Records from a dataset

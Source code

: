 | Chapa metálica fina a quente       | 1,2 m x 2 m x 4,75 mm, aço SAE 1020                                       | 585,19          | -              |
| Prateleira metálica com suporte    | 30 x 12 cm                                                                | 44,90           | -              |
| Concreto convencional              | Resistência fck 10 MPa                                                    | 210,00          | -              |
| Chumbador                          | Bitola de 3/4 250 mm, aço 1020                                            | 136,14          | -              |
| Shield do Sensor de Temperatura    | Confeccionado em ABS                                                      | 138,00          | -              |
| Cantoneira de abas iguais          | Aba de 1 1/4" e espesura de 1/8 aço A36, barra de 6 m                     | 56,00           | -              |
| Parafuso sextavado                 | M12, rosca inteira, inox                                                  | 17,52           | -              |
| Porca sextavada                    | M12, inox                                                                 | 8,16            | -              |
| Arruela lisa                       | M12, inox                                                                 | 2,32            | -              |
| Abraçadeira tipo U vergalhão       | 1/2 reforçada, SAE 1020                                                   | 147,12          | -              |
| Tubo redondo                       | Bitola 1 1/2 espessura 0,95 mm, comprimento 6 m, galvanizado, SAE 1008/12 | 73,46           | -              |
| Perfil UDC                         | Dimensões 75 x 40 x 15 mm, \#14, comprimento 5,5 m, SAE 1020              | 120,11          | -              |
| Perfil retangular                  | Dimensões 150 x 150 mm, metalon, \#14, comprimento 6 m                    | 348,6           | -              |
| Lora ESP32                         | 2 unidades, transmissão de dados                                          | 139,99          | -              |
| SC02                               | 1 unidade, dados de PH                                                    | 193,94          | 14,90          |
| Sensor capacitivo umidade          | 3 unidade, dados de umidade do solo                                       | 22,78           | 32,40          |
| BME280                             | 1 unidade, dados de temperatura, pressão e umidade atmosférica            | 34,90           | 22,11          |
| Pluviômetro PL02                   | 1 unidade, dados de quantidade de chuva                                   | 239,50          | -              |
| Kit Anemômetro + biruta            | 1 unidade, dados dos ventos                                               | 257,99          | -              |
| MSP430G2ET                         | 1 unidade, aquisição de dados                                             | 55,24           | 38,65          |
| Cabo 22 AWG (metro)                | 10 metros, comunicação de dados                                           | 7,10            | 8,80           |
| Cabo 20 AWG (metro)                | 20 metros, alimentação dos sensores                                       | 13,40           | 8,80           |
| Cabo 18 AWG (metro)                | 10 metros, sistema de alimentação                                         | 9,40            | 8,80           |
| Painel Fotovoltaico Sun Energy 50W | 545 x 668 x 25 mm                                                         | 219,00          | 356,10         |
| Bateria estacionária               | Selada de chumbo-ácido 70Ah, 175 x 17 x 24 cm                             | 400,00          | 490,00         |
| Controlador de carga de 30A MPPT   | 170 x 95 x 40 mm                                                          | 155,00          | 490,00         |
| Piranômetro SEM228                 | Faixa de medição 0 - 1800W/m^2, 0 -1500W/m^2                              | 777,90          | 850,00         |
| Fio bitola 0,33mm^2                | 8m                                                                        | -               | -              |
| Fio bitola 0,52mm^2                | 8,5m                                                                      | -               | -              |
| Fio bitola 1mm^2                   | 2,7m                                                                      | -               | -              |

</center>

• EXERCISE BRIEF
Lines with the word "dados" in them should be copied from the preceding records.

• FINISHED TASK
| Lora ESP32                         | 2 unidades, transmissão de dados                                          | 139,99          | -              |
| SC02                               | 1 unidade, dados de PH                                                    | 193,94          | 14,90          |
| Sensor capacitivo umidade          | 3 unidade, dados de umidade do solo                                       | 22,78           | 32,40          |
| BME280                             | 1 unidade, dados de temperatura, pressão e umidade atmosférica            | 34,90           | 22,11          |
| Pluviômetro PL02                   | 1 unidade, dados de quantidade de chuva                                   | 239,50          | -              |
| Kit Anemômetro + biruta            | 1 unidade, dados dos ventos                                               | 257,99          | -              |
| MSP430G2ET                         | 1 unidade, aquisição de dados                                             | 55,24           | 38,65          |
| Cabo 22 AWG (metro)                | 10 metros, comunicação de dados                                           | 7,10            | 8,80           |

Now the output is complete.